_Dataset records_
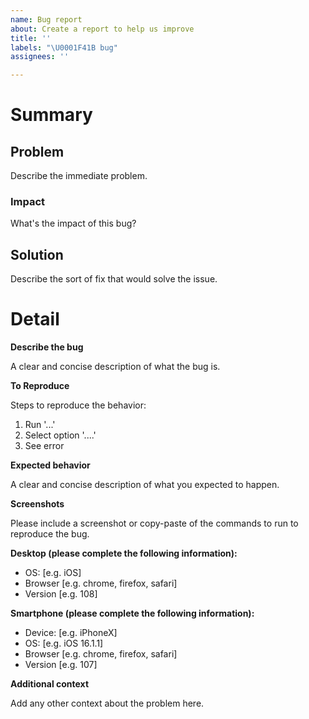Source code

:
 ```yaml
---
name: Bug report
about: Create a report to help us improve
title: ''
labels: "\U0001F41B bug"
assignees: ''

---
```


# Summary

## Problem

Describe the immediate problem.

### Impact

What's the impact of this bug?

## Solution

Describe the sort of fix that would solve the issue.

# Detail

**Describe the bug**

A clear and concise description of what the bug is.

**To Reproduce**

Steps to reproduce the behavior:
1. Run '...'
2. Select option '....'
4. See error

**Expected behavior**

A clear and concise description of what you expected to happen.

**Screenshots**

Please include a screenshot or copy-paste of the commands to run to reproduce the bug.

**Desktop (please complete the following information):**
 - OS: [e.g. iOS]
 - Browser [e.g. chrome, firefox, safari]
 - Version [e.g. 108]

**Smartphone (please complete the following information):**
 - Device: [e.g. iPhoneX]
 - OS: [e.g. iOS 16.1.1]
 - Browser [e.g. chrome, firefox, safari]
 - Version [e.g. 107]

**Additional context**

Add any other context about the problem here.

_Prompt_
Repeat only the stretch of lines that begins at the line containing "- OS: [e.g. iOS]" and ends at the last line above, both included.

_Exercise response_
 - OS: [e.g. iOS]
 - Browser [e.g. chrome, firefox, safari]
 - Version [e.g. 108]

**Smartphone (please complete the following information):**
 - Device: [e.g. iPhoneX]
 - OS: [e.g. iOS 16.1.1]
 - Browser [e.g. chrome, firefox, safari]
 - Version [e.g. 107]

**Additional context**

Add any other context about the problem here.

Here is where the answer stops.